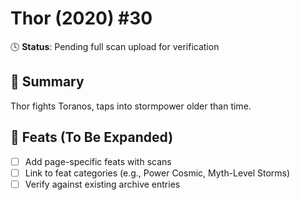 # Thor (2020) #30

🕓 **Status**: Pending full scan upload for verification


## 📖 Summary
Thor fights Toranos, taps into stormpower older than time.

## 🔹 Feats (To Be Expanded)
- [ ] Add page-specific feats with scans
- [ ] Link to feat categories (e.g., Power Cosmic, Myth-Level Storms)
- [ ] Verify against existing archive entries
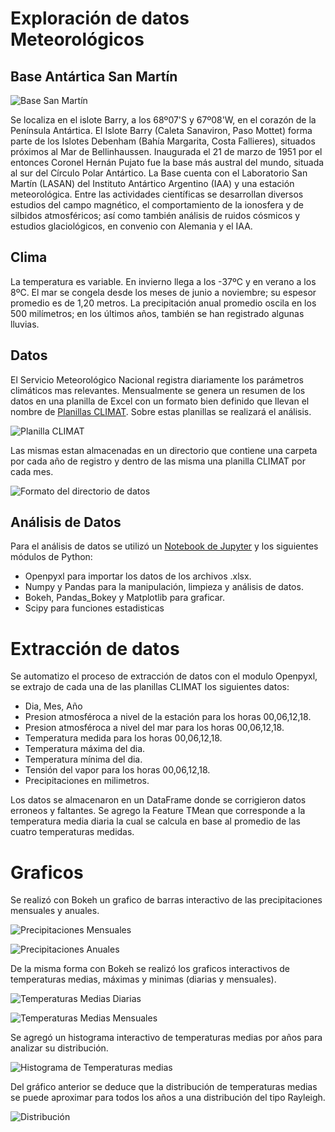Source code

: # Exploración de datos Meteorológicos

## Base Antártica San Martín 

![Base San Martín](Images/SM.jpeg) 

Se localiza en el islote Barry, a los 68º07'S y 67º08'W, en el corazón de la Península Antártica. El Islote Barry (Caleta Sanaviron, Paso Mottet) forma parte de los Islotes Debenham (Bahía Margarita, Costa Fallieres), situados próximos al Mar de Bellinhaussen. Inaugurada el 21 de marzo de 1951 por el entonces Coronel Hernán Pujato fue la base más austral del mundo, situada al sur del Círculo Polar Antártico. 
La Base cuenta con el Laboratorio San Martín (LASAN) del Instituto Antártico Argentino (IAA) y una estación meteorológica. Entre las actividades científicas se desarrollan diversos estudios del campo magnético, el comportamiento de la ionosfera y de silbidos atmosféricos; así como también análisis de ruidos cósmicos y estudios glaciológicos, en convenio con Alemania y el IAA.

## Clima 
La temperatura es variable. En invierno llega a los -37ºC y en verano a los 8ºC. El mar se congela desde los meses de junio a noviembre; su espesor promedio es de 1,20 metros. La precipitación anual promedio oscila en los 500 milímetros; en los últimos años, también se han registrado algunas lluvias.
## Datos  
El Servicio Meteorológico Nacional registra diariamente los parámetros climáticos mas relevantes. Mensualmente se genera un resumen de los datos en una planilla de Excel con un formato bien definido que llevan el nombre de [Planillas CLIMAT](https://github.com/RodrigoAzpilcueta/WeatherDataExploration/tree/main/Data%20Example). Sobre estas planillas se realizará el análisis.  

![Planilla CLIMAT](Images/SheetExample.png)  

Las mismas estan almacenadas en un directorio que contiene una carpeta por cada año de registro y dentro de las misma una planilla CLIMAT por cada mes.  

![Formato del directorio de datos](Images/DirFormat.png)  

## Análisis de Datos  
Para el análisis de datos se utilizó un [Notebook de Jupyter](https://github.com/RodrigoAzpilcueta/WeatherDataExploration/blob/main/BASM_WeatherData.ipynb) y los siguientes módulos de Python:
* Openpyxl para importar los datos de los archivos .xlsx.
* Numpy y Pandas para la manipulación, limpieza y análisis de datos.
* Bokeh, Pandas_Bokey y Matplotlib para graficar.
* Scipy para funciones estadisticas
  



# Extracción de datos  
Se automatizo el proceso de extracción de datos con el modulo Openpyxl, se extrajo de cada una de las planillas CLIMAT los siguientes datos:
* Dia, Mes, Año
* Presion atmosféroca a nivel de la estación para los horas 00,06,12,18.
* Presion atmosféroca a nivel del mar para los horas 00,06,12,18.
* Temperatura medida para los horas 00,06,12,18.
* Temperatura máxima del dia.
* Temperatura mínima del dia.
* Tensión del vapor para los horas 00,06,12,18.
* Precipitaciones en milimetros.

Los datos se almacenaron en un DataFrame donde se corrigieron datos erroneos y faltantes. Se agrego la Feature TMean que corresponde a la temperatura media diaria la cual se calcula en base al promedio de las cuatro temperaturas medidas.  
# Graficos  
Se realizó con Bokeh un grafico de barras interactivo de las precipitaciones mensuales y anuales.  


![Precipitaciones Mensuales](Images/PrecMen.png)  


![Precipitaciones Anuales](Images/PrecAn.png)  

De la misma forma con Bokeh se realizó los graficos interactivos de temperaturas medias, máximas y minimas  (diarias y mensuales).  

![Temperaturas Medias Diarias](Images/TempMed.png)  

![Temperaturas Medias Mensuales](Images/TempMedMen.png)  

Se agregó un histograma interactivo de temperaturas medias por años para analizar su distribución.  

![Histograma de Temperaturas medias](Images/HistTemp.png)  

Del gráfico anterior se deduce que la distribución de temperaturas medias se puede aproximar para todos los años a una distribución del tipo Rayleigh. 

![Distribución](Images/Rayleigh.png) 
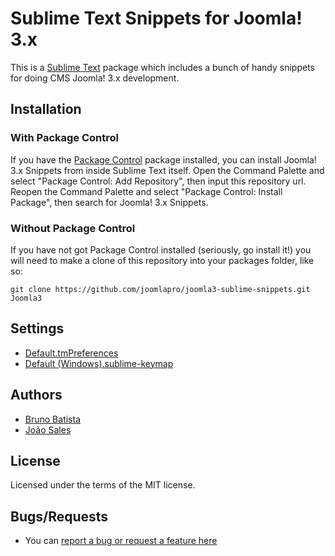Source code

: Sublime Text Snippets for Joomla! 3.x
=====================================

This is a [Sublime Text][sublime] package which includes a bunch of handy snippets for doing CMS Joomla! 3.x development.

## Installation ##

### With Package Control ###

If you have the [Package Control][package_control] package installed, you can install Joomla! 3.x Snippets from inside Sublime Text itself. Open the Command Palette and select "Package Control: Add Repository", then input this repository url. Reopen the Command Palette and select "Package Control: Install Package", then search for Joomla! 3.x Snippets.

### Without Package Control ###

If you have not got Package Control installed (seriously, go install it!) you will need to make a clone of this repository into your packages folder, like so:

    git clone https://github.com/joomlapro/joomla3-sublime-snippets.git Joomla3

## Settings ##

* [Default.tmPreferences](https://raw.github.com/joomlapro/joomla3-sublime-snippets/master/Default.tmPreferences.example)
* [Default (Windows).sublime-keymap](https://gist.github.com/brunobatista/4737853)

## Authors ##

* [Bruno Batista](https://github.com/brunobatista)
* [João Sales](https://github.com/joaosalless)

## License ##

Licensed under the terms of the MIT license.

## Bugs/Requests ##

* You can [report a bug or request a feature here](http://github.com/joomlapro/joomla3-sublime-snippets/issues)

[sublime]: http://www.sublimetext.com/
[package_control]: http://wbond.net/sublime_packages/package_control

★ ★ ★

• Task prompt: The records above are to be restated exactly, without their pictures.

• Output:
 # Thor (2020) #30

🕓 **Status**: Pending full scan upload for verification


## 📖 Summary
Thor fights Toranos, taps into stormpower older than time.

## 🔹 Feats (To Be Expanded)
- [ ] Add page-specific feats with scans
- [ ] Link to feat categories (e.g., Power Cosmic, Myth-Level Storms)
- [ ] Verify against existing archive entries
Source code

: # Exploración de datos Meteorológicos

## Base Antártica San Martín 

![Base San Martín](Images/SM.jpeg) 

Se localiza en el islote Barry, a los 68º07'S y 67º08'W, en el corazón de la Península Antártica. El Islote Barry (Caleta Sanaviron, Paso Mottet) forma parte de los Islotes Debenham (Bahía Margarita, Costa Fallieres), situados próximos al Mar de Bellinhaussen. Inaugurada el 21 de marzo de 1951 por el entonces Coronel Hernán Pujato fue la base más austral del mundo, situada al sur del Círculo Polar Antártico. 
La Base cuenta con el Laboratorio San Martín (LASAN) del Instituto Antártico Argentino (IAA) y una estación meteorológica. Entre las actividades científicas se desarrollan diversos estudios del campo magnético, el comportamiento de la ionosfera y de silbidos atmosféricos; así como también análisis de ruidos cósmicos y estudios glaciológicos, en convenio con Alemania y el IAA.

## Clima 
La temperatura es variable. En invierno llega a los -37ºC y en verano a los 8ºC. El mar se congela desde los meses de junio a noviembre; su espesor promedio es de 1,20 metros. La precipitación anual promedio oscila en los 500 milímetros; en los últimos años, también se han registrado algunas lluvias.
## Datos  
El Servicio Meteorológico Nacional registra diariamente los parámetros climáticos mas relevantes. Mensualmente se genera un resumen de los datos en una planilla de Excel con un formato bien definido que llevan el nombre de [Planillas CLIMAT](https://github.com/RodrigoAzpilcueta/WeatherDataExploration/tree/main/Data%20Example). Sobre estas planillas se realizará el análisis.  

![Planilla CLIMAT](Images/SheetExample.png)  

Las mismas estan almacenadas en un directorio que contiene una carpeta por cada año de registro y dentro de las misma una planilla CLIMAT por cada mes.  

![Formato del directorio de datos](Images/DirFormat.png)  

## Análisis de Datos  
Para el análisis de datos se utilizó un [Notebook de Jupyter](https://github.com/RodrigoAzpilcueta/WeatherDataExploration/blob/main/BASM_WeatherData.ipynb) y los siguientes módulos de Python:
* Openpyxl para importar los datos de los archivos .xlsx.
* Numpy y Pandas para la manipulación, limpieza y análisis de datos.
* Bokeh, Pandas_Bokey y Matplotlib para graficar.
* Scipy para funciones estadisticas
  



# Extracción de datos  
Se automatizo el proceso de extracción de datos con el modulo Openpyxl, se extrajo de cada una de las planillas CLIMAT los siguientes datos:
* Dia, Mes, Año
* Presion atmosféroca a nivel de la estación para los horas 00,06,12,18.
* Presion atmosféroca a nivel del mar para los horas 00,06,12,18.
* Temperatura medida para los horas 00,06,12,18.
* Temperatura máxima del dia.
* Temperatura mínima del dia.
* Tensión del vapor para los horas 00,06,12,18.
* Precipitaciones en milimetros.

Los datos se almacenaron en un DataFrame donde se corrigieron datos erroneos y faltantes. Se agrego la Feature TMean que corresponde a la temperatura media diaria la cual se calcula en base al promedio de las cuatro temperaturas medidas.  
# Graficos  
Se realizó con Bokeh un grafico de barras interactivo de las precipitaciones mensuales y anuales.  


![Precipitaciones Mensuales](Images/PrecMen.png)  


![Precipitaciones Anuales](Images/PrecAn.png)  

De la misma forma con Bokeh se realizó los graficos interactivos de temperaturas medias, máximas y minimas  (diarias y mensuales).  

![Temperaturas Medias Diarias](Images/TempMed.png)  

![Temperaturas Medias Mensuales](Images/TempMedMen.png)  

Se agregó un histograma interactivo de temperaturas medias por años para analizar su distribución.  

![Histograma de Temperaturas medias](Images/HistTemp.png)  

Del gráfico anterior se deduce que la distribución de temperaturas medias se puede aproximar para todos los años a una distribución del tipo Rayleigh. 

![Distribución](Images/Rayleigh.png) 
Source code

: Sublime Text Snippets for Joomla! 3.x
=====================================

This is a [Sublime Text][sublime] package which includes a bunch of handy snippets for doing CMS Joomla! 3.x development.

## Installation ##

### With Package Control ###

If you have the [Package Control][package_control] package installed, you can install Joomla! 3.x Snippets from inside Sublime Text itself. Open the Command Palette and select "Package Control: Add Repository", then input this repository url. Reopen the Command Palette and select "Package Control: Install Package", then search for Joomla! 3.x Snippets.

### Without Package Control ###

If you have not got Package Control installed (seriously, go install it!) you will need to make a clone of this repository into your packages folder, like so:

    git clone https://github.com/joomlapro/joomla3-sublime-snippets.git Joomla3

## Settings ##

* [Default.tmPreferences](https://raw.github.com/joomlapro/joomla3-sublime-snippets/master/Default.tmPreferences.example)
* [Default (Windows).sublime-keymap](https://gist.github.com/brunobatista/4737853)

## Authors ##

* [Bruno Batista](https://github.com/brunobatista)
* [João Sales](https://github.com/joaosalless)

## License ##

Licensed under the terms of the MIT license.

## Bugs/Requests ##

* You can [report a bug or request a feature here](http://github.com/joomlapro/joomla3-sublime-snippets/issues)

[sublime]: http://www.sublimetext.com/
[package_control]: http://wbond.net/sublime_packages/package_control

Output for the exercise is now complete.